**Problem requirements**
Only the lines holding "applications" are wanted; find them in the listing and return each one.

**Records provided**
────────────────────────────────────────
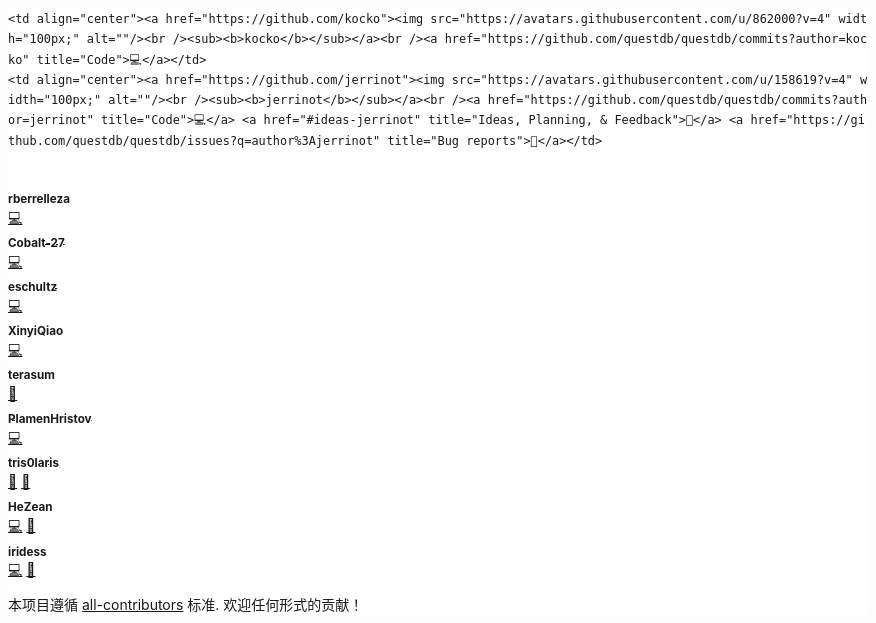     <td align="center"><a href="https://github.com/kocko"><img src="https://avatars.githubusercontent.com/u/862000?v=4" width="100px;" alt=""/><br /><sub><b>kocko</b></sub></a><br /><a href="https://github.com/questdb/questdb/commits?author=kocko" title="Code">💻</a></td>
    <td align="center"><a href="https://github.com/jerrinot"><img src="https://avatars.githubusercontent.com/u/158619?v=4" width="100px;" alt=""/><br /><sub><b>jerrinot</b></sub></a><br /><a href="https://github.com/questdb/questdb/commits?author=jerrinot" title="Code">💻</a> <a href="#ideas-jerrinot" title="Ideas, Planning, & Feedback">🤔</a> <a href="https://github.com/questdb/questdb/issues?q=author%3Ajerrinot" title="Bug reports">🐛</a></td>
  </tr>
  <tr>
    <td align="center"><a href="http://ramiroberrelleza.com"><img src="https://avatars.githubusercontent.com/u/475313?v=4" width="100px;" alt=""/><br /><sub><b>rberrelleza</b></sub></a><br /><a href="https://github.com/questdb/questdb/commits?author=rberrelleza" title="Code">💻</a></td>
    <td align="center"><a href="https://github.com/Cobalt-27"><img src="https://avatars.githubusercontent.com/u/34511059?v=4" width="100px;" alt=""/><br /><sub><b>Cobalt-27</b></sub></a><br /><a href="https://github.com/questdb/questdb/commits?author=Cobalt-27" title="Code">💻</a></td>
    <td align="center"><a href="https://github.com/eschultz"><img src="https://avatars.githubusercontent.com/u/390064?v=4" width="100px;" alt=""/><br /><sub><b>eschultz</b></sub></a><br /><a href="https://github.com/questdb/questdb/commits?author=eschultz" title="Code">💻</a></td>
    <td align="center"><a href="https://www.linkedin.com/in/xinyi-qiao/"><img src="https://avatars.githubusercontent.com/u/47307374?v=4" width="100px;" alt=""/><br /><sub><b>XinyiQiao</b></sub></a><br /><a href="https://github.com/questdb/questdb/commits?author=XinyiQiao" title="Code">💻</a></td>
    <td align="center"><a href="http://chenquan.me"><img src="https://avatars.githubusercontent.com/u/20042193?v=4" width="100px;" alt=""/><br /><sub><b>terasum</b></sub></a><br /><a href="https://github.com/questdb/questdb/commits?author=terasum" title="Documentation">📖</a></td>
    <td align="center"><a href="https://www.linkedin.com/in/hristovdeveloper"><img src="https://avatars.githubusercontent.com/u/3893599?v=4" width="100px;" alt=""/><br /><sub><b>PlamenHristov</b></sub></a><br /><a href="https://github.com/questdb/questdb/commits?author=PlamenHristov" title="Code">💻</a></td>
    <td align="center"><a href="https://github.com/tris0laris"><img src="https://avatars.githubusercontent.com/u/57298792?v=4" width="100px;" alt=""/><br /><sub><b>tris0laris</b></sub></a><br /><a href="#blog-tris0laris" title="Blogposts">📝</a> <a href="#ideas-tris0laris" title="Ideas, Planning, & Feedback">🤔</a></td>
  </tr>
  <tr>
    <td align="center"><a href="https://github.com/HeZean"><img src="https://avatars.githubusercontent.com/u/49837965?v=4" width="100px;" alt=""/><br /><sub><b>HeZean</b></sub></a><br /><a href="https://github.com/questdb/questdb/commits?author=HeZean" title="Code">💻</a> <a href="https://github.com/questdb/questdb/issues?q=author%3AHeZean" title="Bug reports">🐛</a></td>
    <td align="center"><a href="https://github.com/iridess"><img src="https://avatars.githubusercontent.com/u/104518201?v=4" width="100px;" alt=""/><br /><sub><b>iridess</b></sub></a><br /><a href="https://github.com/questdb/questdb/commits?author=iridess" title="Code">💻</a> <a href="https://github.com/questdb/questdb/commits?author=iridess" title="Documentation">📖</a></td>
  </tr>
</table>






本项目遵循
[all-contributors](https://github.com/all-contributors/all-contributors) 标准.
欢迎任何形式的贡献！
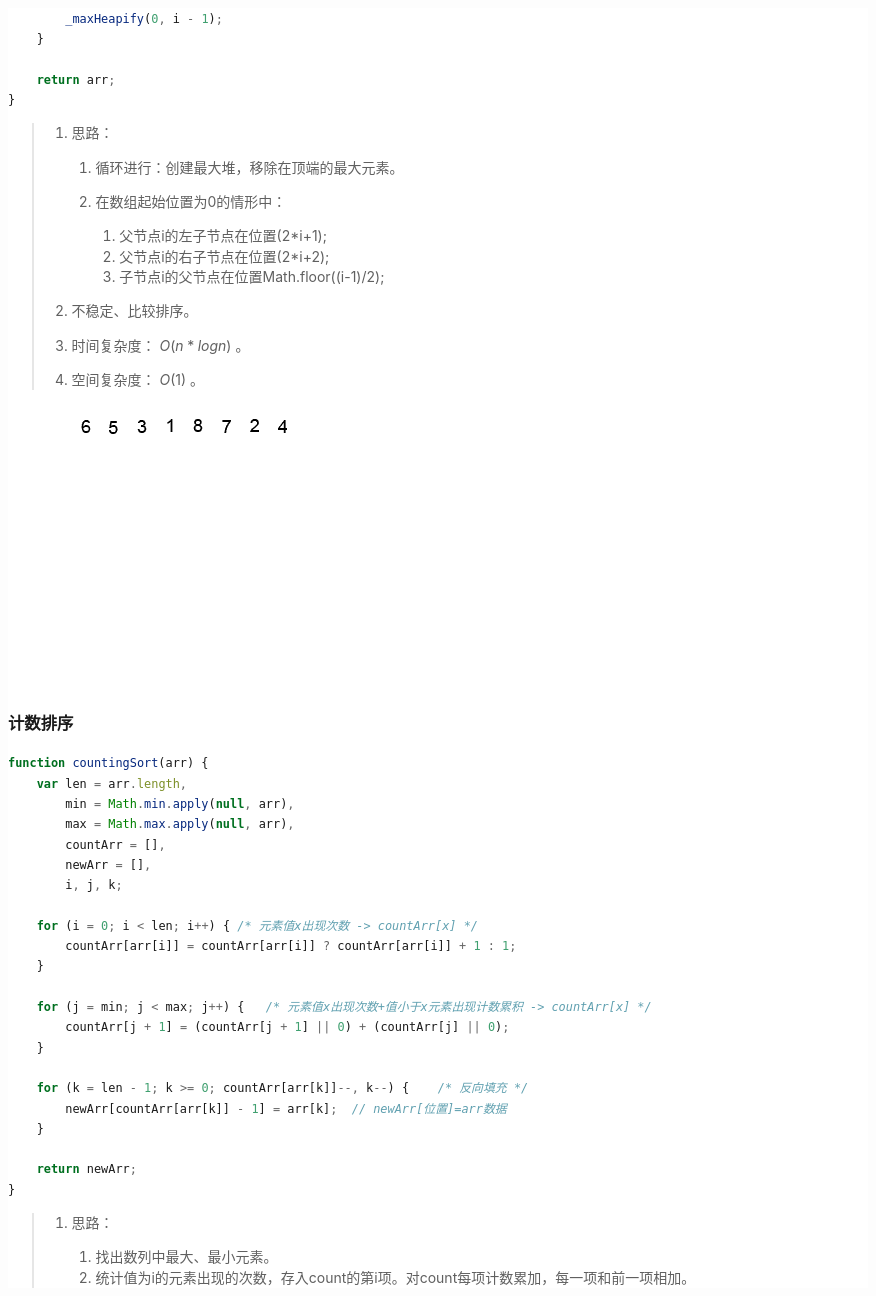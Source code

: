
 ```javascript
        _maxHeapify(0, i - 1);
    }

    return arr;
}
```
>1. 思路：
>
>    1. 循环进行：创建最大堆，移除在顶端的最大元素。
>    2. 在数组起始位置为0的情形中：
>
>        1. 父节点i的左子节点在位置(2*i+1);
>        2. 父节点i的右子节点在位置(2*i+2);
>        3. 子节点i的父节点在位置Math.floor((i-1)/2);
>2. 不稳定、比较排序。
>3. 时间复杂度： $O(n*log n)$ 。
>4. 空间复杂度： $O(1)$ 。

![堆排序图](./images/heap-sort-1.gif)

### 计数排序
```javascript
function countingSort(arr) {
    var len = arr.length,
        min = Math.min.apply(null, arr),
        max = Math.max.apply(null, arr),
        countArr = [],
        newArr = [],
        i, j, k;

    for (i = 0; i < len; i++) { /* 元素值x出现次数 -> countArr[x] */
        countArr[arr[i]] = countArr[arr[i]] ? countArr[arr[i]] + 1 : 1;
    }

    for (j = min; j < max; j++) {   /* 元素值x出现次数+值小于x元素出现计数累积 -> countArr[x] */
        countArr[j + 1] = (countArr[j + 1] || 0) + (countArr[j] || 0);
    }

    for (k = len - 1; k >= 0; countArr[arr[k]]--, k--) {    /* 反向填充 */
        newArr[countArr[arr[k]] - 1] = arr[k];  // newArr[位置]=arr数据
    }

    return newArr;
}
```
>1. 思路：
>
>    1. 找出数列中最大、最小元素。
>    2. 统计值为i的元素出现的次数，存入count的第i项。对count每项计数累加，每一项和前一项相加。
────────────────────────────────────────
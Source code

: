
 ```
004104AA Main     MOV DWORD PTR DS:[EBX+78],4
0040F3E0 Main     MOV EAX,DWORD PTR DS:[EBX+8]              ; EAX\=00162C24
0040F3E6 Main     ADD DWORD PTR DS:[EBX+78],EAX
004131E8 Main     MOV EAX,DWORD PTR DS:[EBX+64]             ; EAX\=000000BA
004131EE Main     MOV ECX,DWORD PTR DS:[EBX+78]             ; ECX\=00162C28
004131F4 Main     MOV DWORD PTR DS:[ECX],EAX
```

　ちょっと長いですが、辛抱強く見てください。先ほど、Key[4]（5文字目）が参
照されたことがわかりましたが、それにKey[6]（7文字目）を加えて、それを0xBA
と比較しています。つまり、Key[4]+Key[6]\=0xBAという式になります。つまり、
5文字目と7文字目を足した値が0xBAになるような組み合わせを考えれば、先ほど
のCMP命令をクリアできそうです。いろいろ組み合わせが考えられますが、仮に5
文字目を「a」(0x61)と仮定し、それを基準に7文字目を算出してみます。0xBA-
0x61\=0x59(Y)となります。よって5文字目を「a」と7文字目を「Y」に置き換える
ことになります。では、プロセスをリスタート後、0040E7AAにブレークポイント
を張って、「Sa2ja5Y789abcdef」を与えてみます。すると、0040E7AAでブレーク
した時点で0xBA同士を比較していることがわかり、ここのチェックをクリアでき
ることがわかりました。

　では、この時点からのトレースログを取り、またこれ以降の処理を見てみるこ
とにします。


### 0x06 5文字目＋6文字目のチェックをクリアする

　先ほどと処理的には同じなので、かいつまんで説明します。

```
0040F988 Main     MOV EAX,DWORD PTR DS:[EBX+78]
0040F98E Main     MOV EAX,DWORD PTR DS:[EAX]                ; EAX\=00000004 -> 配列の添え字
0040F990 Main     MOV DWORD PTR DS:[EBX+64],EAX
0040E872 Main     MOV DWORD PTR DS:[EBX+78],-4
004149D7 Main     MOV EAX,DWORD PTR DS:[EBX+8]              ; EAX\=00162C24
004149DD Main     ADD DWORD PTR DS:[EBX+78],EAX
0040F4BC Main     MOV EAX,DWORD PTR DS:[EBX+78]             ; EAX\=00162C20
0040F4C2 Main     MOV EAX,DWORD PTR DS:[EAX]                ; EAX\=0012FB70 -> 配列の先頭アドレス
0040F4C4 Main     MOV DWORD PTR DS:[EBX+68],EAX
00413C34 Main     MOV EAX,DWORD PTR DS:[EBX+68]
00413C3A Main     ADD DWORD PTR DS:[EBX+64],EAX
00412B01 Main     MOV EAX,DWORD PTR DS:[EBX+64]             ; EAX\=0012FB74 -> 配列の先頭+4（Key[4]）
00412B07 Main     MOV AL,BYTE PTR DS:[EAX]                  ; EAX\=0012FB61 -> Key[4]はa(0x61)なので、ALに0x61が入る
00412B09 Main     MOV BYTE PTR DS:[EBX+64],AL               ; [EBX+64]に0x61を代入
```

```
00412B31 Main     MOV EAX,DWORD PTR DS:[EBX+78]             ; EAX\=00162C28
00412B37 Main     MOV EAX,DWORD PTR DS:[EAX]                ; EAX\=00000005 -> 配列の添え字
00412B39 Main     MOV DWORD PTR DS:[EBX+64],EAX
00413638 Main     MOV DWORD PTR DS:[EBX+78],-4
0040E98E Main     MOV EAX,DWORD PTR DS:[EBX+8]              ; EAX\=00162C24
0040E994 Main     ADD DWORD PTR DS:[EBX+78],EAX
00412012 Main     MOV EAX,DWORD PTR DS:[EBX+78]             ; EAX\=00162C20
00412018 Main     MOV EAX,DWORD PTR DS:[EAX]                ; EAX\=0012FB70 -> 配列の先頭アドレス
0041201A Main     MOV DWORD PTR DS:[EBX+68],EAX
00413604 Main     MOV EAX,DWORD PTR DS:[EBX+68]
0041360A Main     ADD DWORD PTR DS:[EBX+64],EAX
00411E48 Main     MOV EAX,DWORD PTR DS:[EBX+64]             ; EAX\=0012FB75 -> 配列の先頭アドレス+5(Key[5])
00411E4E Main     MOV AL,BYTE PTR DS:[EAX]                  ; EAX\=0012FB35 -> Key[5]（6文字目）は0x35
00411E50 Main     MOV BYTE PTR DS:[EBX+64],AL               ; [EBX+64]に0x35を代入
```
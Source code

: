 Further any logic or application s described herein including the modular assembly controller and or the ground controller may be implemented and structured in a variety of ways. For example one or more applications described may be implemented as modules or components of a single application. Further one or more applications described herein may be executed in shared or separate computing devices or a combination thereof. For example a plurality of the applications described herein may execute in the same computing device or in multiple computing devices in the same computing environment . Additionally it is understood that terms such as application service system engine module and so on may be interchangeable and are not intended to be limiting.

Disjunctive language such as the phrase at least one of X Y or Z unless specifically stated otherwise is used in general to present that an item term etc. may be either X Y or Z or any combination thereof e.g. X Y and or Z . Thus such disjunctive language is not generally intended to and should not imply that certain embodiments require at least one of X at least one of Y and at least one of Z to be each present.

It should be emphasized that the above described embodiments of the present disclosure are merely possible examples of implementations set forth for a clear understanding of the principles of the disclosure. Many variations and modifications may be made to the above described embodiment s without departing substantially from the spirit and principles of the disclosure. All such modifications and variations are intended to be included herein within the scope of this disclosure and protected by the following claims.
────────────────────────────────────────
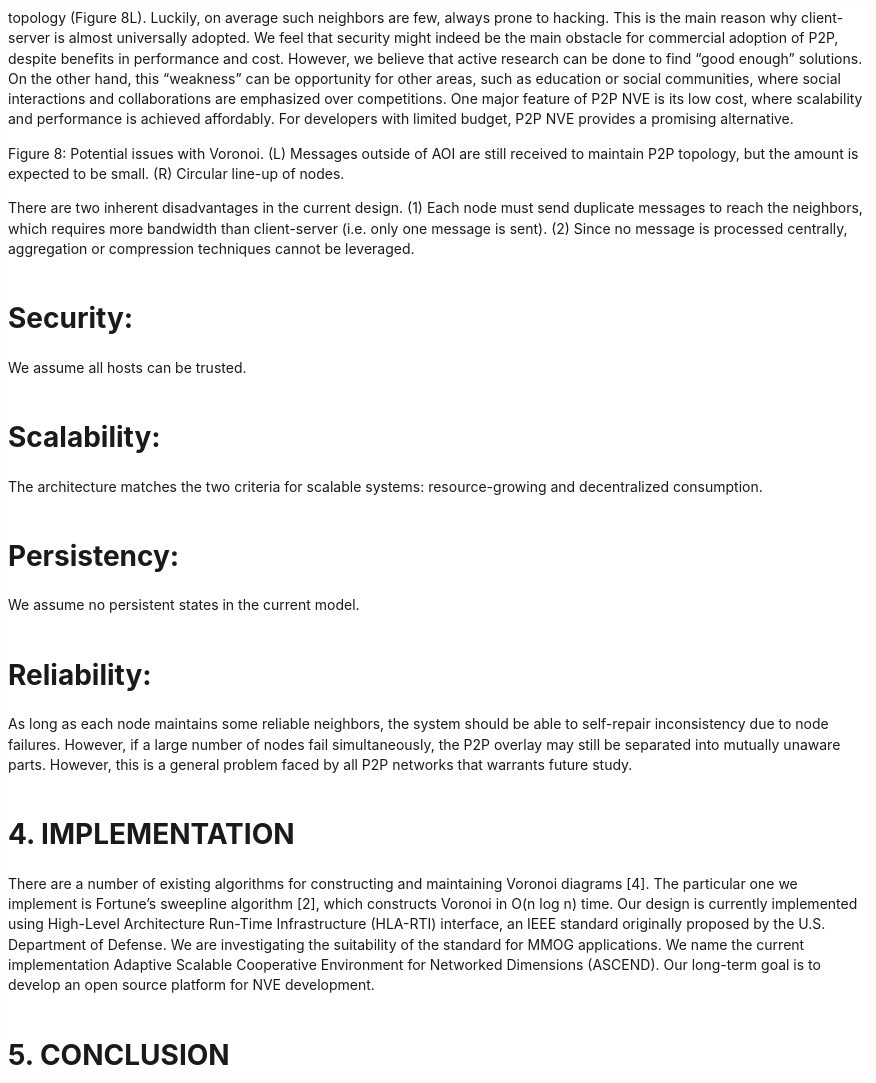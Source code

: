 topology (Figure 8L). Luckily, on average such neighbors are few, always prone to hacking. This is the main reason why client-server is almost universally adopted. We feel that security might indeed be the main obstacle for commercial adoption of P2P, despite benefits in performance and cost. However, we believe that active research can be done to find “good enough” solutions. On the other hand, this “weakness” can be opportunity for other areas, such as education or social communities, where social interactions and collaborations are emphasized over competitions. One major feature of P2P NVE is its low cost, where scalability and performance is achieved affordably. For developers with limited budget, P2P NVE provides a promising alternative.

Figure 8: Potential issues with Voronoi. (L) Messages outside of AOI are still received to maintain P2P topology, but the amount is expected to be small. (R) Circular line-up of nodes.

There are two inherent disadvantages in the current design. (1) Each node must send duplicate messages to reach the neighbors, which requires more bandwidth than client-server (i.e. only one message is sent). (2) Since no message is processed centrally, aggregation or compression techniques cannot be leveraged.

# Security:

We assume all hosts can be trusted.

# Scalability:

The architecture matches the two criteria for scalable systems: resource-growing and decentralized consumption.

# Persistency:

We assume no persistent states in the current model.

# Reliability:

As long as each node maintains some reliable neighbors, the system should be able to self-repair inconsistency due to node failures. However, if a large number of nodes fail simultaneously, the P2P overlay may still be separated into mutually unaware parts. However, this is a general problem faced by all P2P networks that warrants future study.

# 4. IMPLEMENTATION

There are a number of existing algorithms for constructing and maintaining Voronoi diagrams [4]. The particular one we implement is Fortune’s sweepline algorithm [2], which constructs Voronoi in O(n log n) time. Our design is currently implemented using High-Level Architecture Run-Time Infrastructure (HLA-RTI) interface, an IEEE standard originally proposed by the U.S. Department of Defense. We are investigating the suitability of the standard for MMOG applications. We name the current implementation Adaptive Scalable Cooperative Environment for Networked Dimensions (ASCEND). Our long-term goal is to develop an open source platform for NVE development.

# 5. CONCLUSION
────────────────────────────────────────
**Task solution**
: Further any logic or application s described herein including the modular assembly controller and or the ground controller may be implemented and structured in a variety of ways. For example one or more applications described may be implemented as modules or components of a single application. Further one or more applications described herein may be executed in shared or separate computing devices or a combination thereof. For example a plurality of the applications described herein may execute in the same computing device or in multiple computing devices in the same computing environment . Additionally it is understood that terms such as application service system engine module and so on may be interchangeable and are not intended to be limiting.
There are a number of existing algorithms for constructing and maintaining Voronoi diagrams [4]. The particular one we implement is Fortune’s sweepline algorithm [2], which constructs Voronoi in O(n log n) time. Our design is currently implemented using High-Level Architecture Run-Time Infrastructure (HLA-RTI) interface, an IEEE standard originally proposed by the U.S. Department of Defense. We are investigating the suitability of the standard for MMOG applications. We name the current implementation Adaptive Scalable Cooperative Environment for Networked Dimensions (ASCEND). Our long-term goal is to develop an open source platform for NVE development.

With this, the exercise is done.